# Task to carry out
In the records that follow, locate every line with "include" and extract it.

# Exercise materials
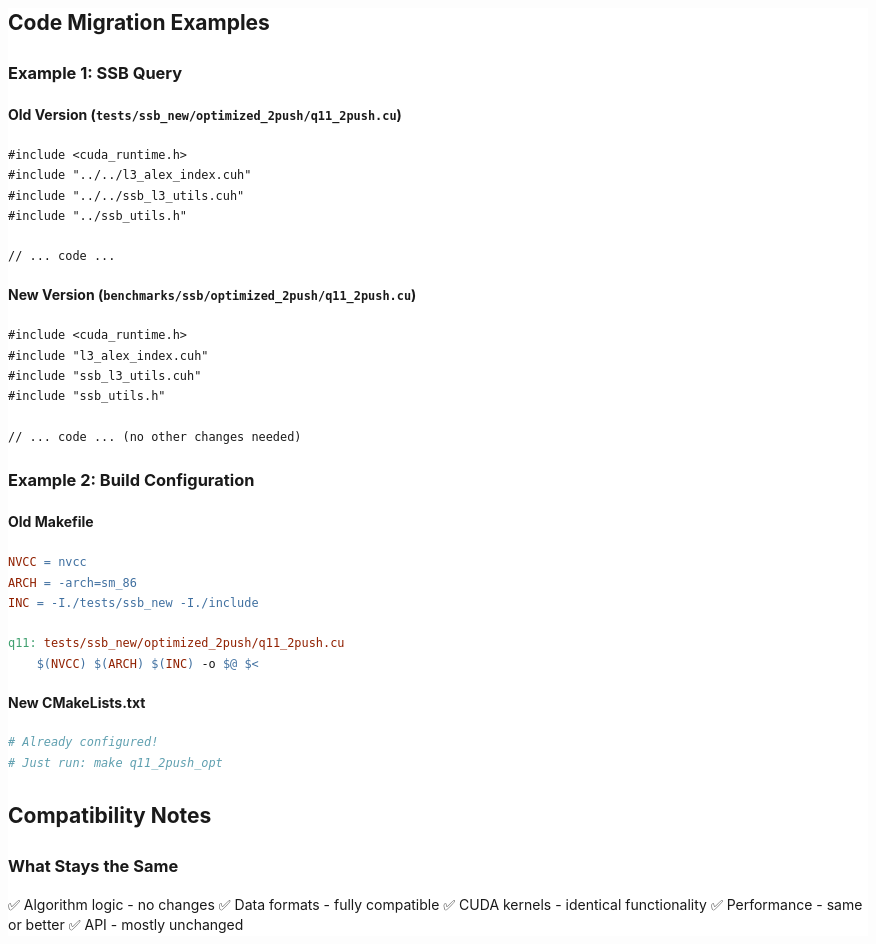 ## Code Migration Examples

### Example 1: SSB Query

#### Old Version (`tests/ssb_new/optimized_2push/q11_2push.cu`)
```cuda
#include <cuda_runtime.h>
#include "../../l3_alex_index.cuh"
#include "../../ssb_l3_utils.cuh"
#include "../ssb_utils.h"

// ... code ...
```

#### New Version (`benchmarks/ssb/optimized_2push/q11_2push.cu`)
```cuda
#include <cuda_runtime.h>
#include "l3_alex_index.cuh"
#include "ssb_l3_utils.cuh"
#include "ssb_utils.h"

// ... code ... (no other changes needed)
```

### Example 2: Build Configuration

#### Old Makefile
```makefile
NVCC = nvcc
ARCH = -arch=sm_86
INC = -I./tests/ssb_new -I./include

q11: tests/ssb_new/optimized_2push/q11_2push.cu
    $(NVCC) $(ARCH) $(INC) -o $@ $<
```

#### New CMakeLists.txt
```cmake
# Already configured!
# Just run: make q11_2push_opt
```

## Compatibility Notes

### What Stays the Same

✅ Algorithm logic - no changes
✅ Data formats - fully compatible
✅ CUDA kernels - identical functionality
✅ Performance - same or better
✅ API - mostly unchanged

# Result of this exercise
#include <cuda_runtime.h>
#include "../../l3_alex_index.cuh"
#include "../../ssb_l3_utils.cuh"
#include "../ssb_utils.h"
#include <cuda_runtime.h>
#include "l3_alex_index.cuh"
#include "ssb_l3_utils.cuh"
#include "ssb_utils.h"
INC = -I./tests/ssb_new -I./include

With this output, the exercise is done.